» **Exercise**: The job is to find each line in the entries holding the string "isachardoublequoteopen" and copy that line.

» **Stored data entries**:
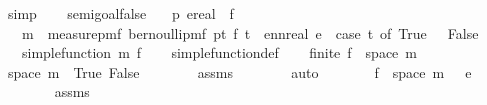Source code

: \begin{isabellebody}
\ simp\isanewline
\ \ \isamarkupfalse%
\isanewline
{}\isamarkupfalse%
%
\endisatagproof
{\isafoldproof}%
%
\isadelimproof
\isanewline
%
\endisadelimproof
\isanewline
\isanewline
{}\isamarkupfalse%
\ semi{\isacharunderscore}{\kern0pt}goal{}{}{\isacharunderscore}{\kern0pt}false{\isacharcolon}{\kern0pt}\isanewline
\ \ \ p{}\ e{\isacharcolon}{\kern0pt}{\isacharcolon}{\kern0pt}real\ \ f\isanewline
\ \ \ {\isachardoublequoteopen}m\ {\isacharequal}{\kern0pt}\ measure{\isacharunderscore}{\kern0pt}pmf\ {\isacharparenleft}{\kern0pt}bernoulli{\isacharunderscore}{\kern0pt}pmf\ p{}{\isacharparenright}{\kern0pt}{\isachardoublequoteclose}{\isachardoublequoteopen}{\isasymAnd}t{\isachardot}{\kern0pt}\ f\ t\ {\isacharequal}{\kern0pt}\ ennreal\ e\ {\isacharasterisk}{\kern0pt}\ {\isacharparenleft}{\kern0pt}case\ t\ of\ True\ {\isasymRightarrow}\ {}{\isacharbar}{\kern0pt}\ False\ {\isasymRightarrow}\ {}{\isacharparenright}{\kern0pt}{\isachardoublequoteclose}\isanewline
\ \ \ {\isachardoublequoteopen}simple{\isacharunderscore}{\kern0pt}function\ m\ f{\isachardoublequoteclose}\isanewline
%
\isadelimproof
\ \ %
\endisadelimproof
%
\isatagproof
{}\isamarkupfalse%
\ simple{\isacharunderscore}{\kern0pt}function{\isacharunderscore}{\kern0pt}def\isanewline
{}\isamarkupfalse%
\isanewline
\ \ \isamarkupfalse%
\ {\isachardoublequoteopen}finite\ {\isacharparenleft}{\kern0pt}f\ {\isacharbackquote}{\kern0pt}\ space\ m{\isacharparenright}{\kern0pt}{\isachardoublequoteclose}\isanewline
\ \ \isamarkupfalse%
{\isacharminus}{\kern0pt}\isanewline
\ \ \ \ \isamarkupfalse%
\ {\isachardoublequoteopen}space\ m\ {\isacharequal}{\kern0pt}\ {\isacharbraceleft}{\kern0pt}True{\isacharcomma}{\kern0pt}\ False{\isacharbraceright}{\kern0pt}{\isachardoublequoteclose}\isanewline
\ \ \ \ \ \ \isamarkupfalse%
\ assms{\isacharparenleft}{\kern0pt}{}{\isacharparenright}{\kern0pt}\isanewline
\ \ \ \ \ \ \isamarkupfalse%
\ auto\isanewline
\ \ \ \ \isamarkupfalse%
\ \isamarkupfalse%
\ {\isachardoublequoteopen}f\ {\isacharbackquote}{\kern0pt}\ space\ m\ {\isacharequal}{\kern0pt}\ {\isacharbraceleft}{\kern0pt}{}{\isacharcomma}{\kern0pt}\ e{\isacharbraceright}{\kern0pt}{\isachardoublequoteclose}\isanewline
\ \ \ \ \ \ \isamarkupfalse%
\ assms{\isacharparenleft}{\kern0pt}{}{\isacharparenright}{\kern0pt}\isanewline

\end{isabellebody}
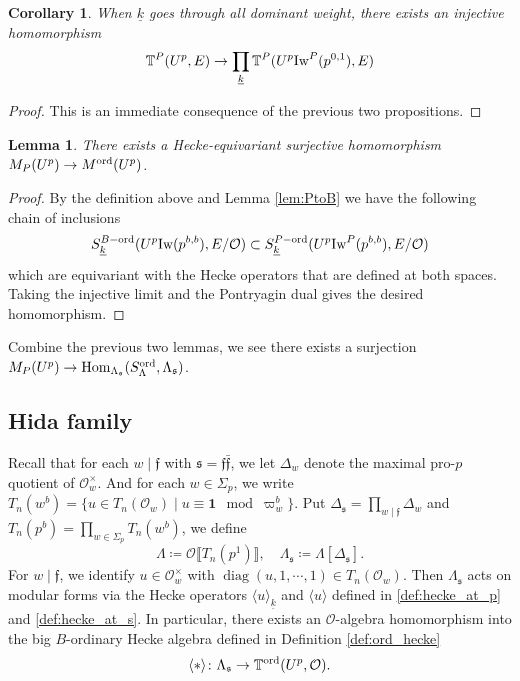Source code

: \documentclass[leqno]{amsart}
\newtheorem{lem}[thm]{Lemma}
\newtheorem{cor}[thm]{Corollary}
\theoremstyle{definition}
\theoremstyle{remark}
\newcommand{\id}{\mathbf{1}}
\newcommand{\oo}{\mathcal{O}}
\DeclareMathOperator{\Hom}{Hom}
\DeclareMathOperator{\diag}{diag}
\newcommand{\ff}{\mathfrak{f}}
\newcommand{\fs}{\mathfrak{s}}
\newcommand{\wt}[1]{\underline{ #1 }}
\newcommand{\Iw}{\textnormal{Iw}} %
\newcommand{\TT}{\mathbb{T}} %
\newcommand{\ord}{\textnormal{ord}} %
\begin{document}
\begin{cor}\label{cor:density}
    When $\wt{k}$ goes through all dominant weight, 
    there exists an injective homomorphism
    \[
        \TT^P(U^p,E)\to \prod_{\wt{k}}\TT^P(U^p\Iw^P(p^{0,1}),E)
    \]
\end{cor}
\begin{proof}
This is an immediate consequence of the previous two propositions.
\end{proof}

\begin{lem}\label{lem:coh_to_ord}
	There exists a Hecke-equivariant
	surjective homomorphism 
	$M_P(U^p)\to M^{\ord}(U^p)$. 
\end{lem}
\begin{proof}
By the definition above and Lemma \ref{lem:PtoB}
we have the following chain of 
inclusions
\[
	S_{\wt{k}}^{B-\ord}(U^p\Iw(p^{b,b}),E/\oo)\subset
	S_{\wt{k}}^{P-\ord}(U^p\Iw^P(p^{b,b}),E/\oo)
\]
which are equivariant with the Hecke operators
that are defined at both spaces.
Taking the injective limit and the Pontryagin dual 
gives the desired homomorphism.
\end{proof}
Combine the previous two lemmas,
we see there exists a surjection
$M_P(U^p)\to \Hom_{\Lambda_{\fs}}(S^{\ord}_\Lambda,\Lambda_{\fs})$.


\subsection{Hida family}

Recall that for each $w\mid \ff$
with $\fs=\ff\bar{\ff}$,
we let $\Delta_w$ denote the maximal pro-$p$ quotient
of $\oo_w^\times$.
And for each $w\in \Sigma_p$,
we write $T_n(w^b)=\{u\in T_n(\oo_w)\mid u\equiv \id \mod\varpi_w^b\}$.
Put $\Delta_{\fs}=\prod_{w\mid \ff}\Delta_w$
and $T_n(p^b)=\prod_{w\in\Sigma_p}T_n(w^b)$,
we define 
\begin{equation}\label{def:lambda_rings}
    \Lambda\coloneqq \oo\llbracket T_n(p^1)\rrbracket,\quad
    \Lambda_{\fs}\coloneqq\Lambda[\Delta_{\fs}].
\end{equation}
For $w\mid \ff$,
we identify $u\in \oo_w^\times$
with $\diag(u,1,\cdots,1)\in T_n(\oo_w)$.
Then $\Lambda_{\fs}$ acts 
on modular forms via the Hecke operators
$\langle u\rangle_{\wt{k}}$ and $\langle u \rangle$
defined in \eqref{def:hecke_at_p} and \eqref{def:hecke_at_s}.
In particular, there exists an $\oo$-algebra homomorphism
into the big $B$-ordinary Hecke algebra
defined in Definition \ref{def:ord_hecke}
\begin{equation}\label{eq:Lambda_hecke}
    \langle *\rangle\colon \Lambda_{\fs}\to 
    \TT^{\ord}(U^p, \oo).
\end{equation}
\end{document}
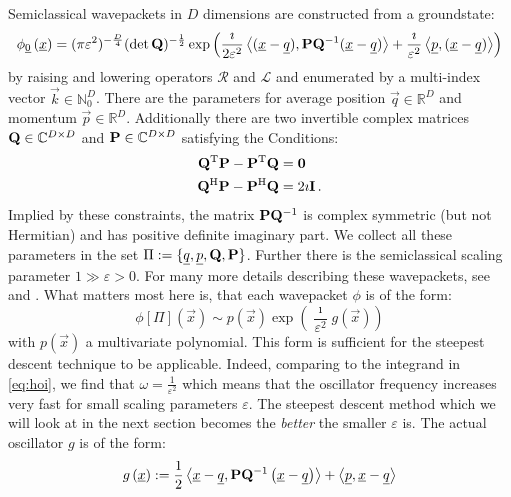 \documentclass[a4paper,10pt]{article}
\begin{document}
Semiclassical wavepackets in $D$ dimensions are constructed from a groundstate:
\begin{align*}
  \phi_{\underline{0}}\left(\underline{x}\right)
  =
  (\pi\varepsilon^2)^{-\frac{D}{4}} (\det\mathbf{Q})^{-\frac{1}{2}}
  \exp \left( \frac{\imath}{2\varepsilon^2}
  \left\langle (\underline{x}-\underline{q}) , \mathbf{P}\mathbf{Q}{}^{-1}(\underline{x}-\underline{q}) \right\rangle
  + \frac{\imath}{\varepsilon^2} \left\langle \underline{p} , (\underline{x}-\underline{q}) \right\rangle
  \right)
\end{align*}
by raising and lowering operators $\mathcal{R}$ and $\mathcal{L}$
and enumerated by a multi-index vector $\vec{k} \in \mathbb{N}_0^D$.
There are the parameters for average position $\vec{q} \in \mathbb{R}^D$
and momentum $\vec{p} \in \mathbb{R}^D$. Additionally there are two invertible
complex matrices $\mathbf{Q} \in \mathbb{C}^{D \times D}$ and $\mathbf{P} \in \mathbb{C}^{D \times D}$
satisfying the Conditions:
\begin{align}
  \mathbf{Q}{}^{\textnormal{T}}\mathbf{P} - \mathbf{P}{}^{\textnormal{T}}\mathbf{Q} &= \mathbf{0} \\
  \mathbf{Q}{}^{\textnormal{H}}\mathbf{P} - \mathbf{P}{}^{\textnormal{H}}\mathbf{Q} &= 2\imath\mathbf{I} \,.
\end{align}
Implied by these constraints, the matrix $\mathbf{P}\mathbf{Q}{}^{-1}$ is complex symmetric
(but not Hermitian) and has positive definite imaginary part.
We collect all these parameters in the set $\Pi := \{\underline{q}, \underline{p}, \mathbf{Q}, \mathbf{P}\}$.
Further there is the semiclassical scaling parameter $1 \gg \varepsilon > 0$.
For many more details describing these wavepackets, see \cite{H_ladder_operators}
and \cite{B_master_thesis}.
What matters most here is, that each wavepacket $\phi$ is of the form:
\begin{equation}
  \phi[\Pi](\vec{x}) \sim p\left(\vec{x}\right)
                          \exp\left(\frac{\imath}{\varepsilon^2} g\left(\vec{x}\right)\right)
\end{equation}
with $p(\vec{x})$ a multivariate polynomial.
This form is sufficient for the steepest descent technique to be applicable.
Indeed, comparing to the integrand in \eqref{eq:hoi},
we find that $\omega = \frac{1}{\varepsilon^2}$ which means that the oscillator
frequency increases very fast for small scaling parameters $\varepsilon$.
The steepest descent method which we will look at in the next section becomes
the \emph{better} the smaller $\varepsilon$ is. The actual oscillator $g$ is of the form:
\begin{equation}
  g\left(\underline{x}\right)
  :=
  \frac{1}{2} \left\langle \underline{x}-\underline{q} , \mathbf{P}\mathbf{Q}{}^{-1} \left(\underline{x}-\underline{q}\right) \right\rangle
  +
  \left\langle \underline{p} , \underline{x}-\underline{q} \right\rangle
\end{equation}
\end{document}
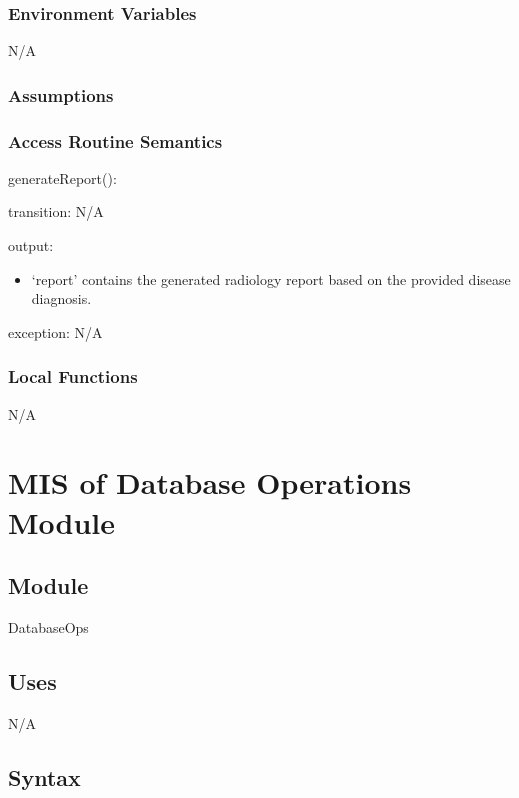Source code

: \documentclass[12pt, titlepage]{article}
\begin{document}
\subsubsection{Environment Variables}
N/A

\subsubsection{Assumptions}

\subsubsection{Access Routine Semantics}

\noindent generateReport():
\begin{itemize}
  \begin{item}
    transition: N/A
  \end{item}
  \begin{item}
    output:
    \begin{itemize}
      \item `report' contains the generated radiology report based on the
        provided disease diagnosis.
    \end{itemize}
  \end{item}
  \begin{item}
    exception: N/A
  \end{item}
\end{itemize}

\subsubsection{Local Functions}
N/A

\newpage

\section{MIS of Database Operations Module} \label{mDatabaseOps}

\subsection{Module}
DatabaseOps

\subsection{Uses}
N/A

\subsection{Syntax}
\end{document}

» **Result**:
\ \ \ {\isachardoublequoteopen}m\ {\isacharequal}{\kern0pt}\ measure{\isacharunderscore}{\kern0pt}pmf\ {\isacharparenleft}{\kern0pt}bernoulli{\isacharunderscore}{\kern0pt}pmf\ p{}{\isacharparenright}{\kern0pt}{\isachardoublequoteclose}{\isachardoublequoteopen}{\isasymAnd}t{\isachardot}{\kern0pt}\ f\ t\ {\isacharequal}{\kern0pt}\ ennreal\ e\ {\isacharasterisk}{\kern0pt}\ {\isacharparenleft}{\kern0pt}case\ t\ of\ True\ {\isasymRightarrow}\ {}{\isacharbar}{\kern0pt}\ False\ {\isasymRightarrow}\ {}{\isacharparenright}{\kern0pt}{\isachardoublequoteclose}\isanewline
\ \ \ {\isachardoublequoteopen}simple{\isacharunderscore}{\kern0pt}function\ m\ f{\isachardoublequoteclose}\isanewline
\ {\isachardoublequoteopen}finite\ {\isacharparenleft}{\kern0pt}f\ {\isacharbackquote}{\kern0pt}\ space\ m{\isacharparenright}{\kern0pt}{\isachardoublequoteclose}\isanewline
\ {\isachardoublequoteopen}space\ m\ {\isacharequal}{\kern0pt}\ {\isacharbraceleft}{\kern0pt}True{\isacharcomma}{\kern0pt}\ False{\isacharbraceright}{\kern0pt}{\isachardoublequoteclose}\isanewline
\ {\isachardoublequoteopen}f\ {\isacharbackquote}{\kern0pt}\ space\ m\ {\isacharequal}{\kern0pt}\ {\isacharbraceleft}{\kern0pt}{}{\isacharcomma}{\kern0pt}\ e{\isacharbraceright}{\kern0pt}{\isachardoublequoteclose}\isanewline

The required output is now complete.